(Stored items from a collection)
Content starts

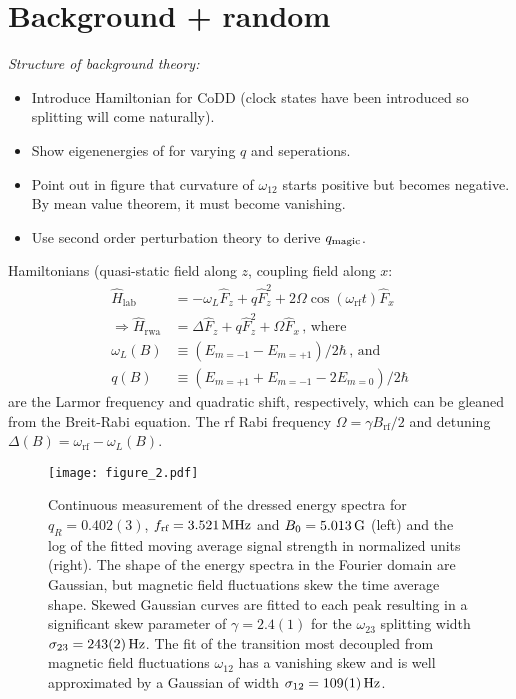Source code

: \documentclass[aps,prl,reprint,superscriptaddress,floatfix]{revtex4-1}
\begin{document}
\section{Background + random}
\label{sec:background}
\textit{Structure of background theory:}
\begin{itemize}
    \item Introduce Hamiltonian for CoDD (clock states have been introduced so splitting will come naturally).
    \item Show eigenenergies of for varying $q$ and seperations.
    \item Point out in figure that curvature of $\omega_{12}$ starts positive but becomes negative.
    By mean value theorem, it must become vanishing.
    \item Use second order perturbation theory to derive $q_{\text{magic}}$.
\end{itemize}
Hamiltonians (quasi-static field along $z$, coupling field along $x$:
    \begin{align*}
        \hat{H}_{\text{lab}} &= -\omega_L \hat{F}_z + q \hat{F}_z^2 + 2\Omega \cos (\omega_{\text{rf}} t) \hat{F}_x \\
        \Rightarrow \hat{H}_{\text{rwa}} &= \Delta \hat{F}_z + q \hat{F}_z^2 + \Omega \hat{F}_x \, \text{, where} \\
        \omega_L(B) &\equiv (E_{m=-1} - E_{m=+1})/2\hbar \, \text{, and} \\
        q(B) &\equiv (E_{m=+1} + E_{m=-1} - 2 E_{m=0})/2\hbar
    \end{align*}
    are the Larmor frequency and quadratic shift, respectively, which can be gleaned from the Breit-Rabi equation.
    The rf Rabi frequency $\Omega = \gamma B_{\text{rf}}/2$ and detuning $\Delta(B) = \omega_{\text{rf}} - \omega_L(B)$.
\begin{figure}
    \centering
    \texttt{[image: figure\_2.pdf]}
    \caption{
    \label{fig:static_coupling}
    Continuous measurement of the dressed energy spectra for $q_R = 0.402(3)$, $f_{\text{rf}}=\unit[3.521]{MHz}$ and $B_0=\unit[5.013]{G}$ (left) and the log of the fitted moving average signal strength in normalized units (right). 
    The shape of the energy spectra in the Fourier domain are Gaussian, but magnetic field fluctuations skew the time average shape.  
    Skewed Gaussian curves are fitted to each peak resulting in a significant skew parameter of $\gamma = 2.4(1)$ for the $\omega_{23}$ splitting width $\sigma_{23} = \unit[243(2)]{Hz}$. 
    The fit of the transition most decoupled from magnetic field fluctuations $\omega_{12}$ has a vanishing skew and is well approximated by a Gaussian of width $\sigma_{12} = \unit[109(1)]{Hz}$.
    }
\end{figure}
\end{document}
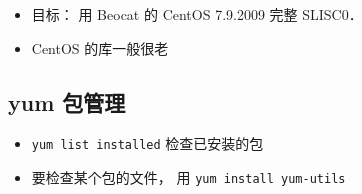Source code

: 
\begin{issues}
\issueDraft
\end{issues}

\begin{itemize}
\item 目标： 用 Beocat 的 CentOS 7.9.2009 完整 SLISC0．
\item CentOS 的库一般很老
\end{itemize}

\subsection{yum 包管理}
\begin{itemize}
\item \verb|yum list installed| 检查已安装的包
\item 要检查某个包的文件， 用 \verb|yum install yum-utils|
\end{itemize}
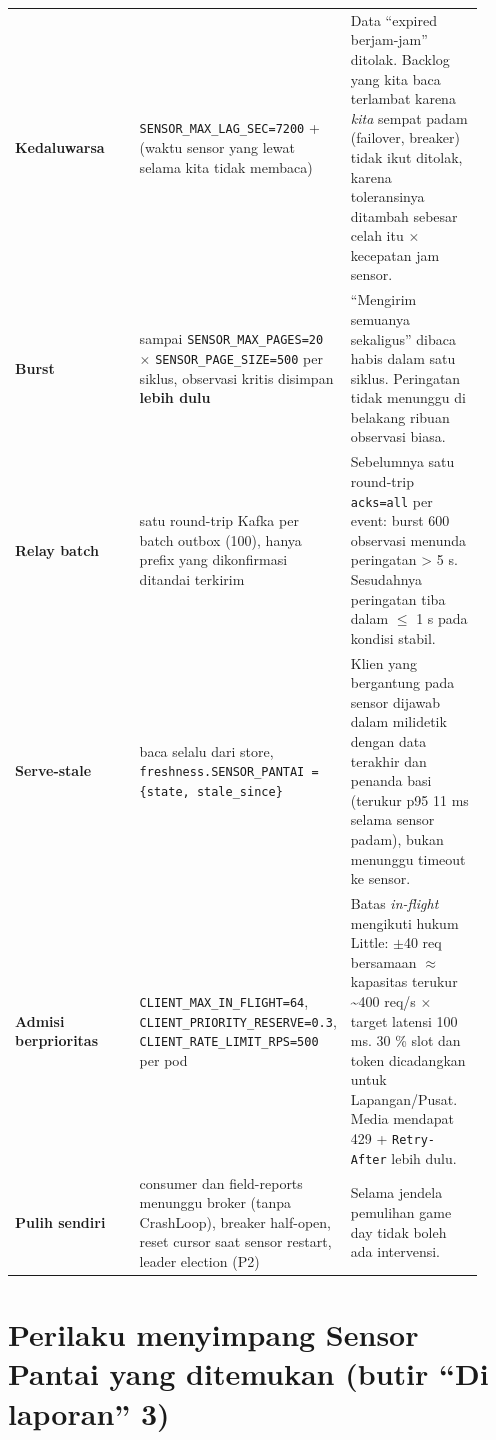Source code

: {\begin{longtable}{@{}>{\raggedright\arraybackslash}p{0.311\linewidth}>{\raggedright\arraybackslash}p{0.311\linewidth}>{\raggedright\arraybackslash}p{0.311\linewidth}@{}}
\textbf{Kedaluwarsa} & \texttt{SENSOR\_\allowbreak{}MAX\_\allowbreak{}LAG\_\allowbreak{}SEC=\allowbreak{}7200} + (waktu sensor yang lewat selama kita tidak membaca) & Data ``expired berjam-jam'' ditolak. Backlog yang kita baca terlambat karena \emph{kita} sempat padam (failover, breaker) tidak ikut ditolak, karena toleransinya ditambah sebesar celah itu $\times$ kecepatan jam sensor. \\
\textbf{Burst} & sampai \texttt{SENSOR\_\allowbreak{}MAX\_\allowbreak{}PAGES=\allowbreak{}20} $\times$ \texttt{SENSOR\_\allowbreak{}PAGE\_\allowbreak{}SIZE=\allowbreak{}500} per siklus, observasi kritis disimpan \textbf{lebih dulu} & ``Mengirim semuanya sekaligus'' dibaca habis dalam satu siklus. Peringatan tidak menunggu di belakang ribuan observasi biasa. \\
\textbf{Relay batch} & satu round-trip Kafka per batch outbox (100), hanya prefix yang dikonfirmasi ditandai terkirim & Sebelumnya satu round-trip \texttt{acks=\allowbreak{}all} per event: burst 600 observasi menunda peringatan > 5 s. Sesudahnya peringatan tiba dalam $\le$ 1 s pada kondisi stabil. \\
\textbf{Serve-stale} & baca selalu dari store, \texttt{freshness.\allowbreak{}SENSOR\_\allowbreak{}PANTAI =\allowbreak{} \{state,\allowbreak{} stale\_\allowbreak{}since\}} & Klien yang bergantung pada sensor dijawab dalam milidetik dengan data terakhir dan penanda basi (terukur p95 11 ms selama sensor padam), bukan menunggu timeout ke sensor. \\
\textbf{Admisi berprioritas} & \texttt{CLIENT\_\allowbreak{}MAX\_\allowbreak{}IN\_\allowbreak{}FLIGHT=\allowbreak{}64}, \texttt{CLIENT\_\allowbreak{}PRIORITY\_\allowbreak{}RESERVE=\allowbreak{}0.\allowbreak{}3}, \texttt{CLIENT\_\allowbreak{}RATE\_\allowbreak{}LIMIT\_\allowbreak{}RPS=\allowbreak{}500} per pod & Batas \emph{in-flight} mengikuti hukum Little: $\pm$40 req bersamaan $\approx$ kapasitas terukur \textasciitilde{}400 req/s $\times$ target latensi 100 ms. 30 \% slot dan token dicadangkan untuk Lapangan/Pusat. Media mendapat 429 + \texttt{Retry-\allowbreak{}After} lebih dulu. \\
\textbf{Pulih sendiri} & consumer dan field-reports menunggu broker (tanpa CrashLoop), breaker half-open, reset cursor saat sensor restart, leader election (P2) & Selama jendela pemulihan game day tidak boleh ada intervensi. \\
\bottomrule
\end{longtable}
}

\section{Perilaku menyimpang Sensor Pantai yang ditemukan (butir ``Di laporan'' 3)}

Content ends

Each line above where the word "splitting" occurs should be copied out.

Solution to this problem:
    \item Introduce Hamiltonian for CoDD (clock states have been introduced so splitting will come naturally).
    Skewed Gaussian curves are fitted to each peak resulting in a significant skew parameter of $\gamma = 2.4(1)$ for the $\omega_{23}$ splitting width $\sigma_{23} = \unit[243(2)]{Hz}$. 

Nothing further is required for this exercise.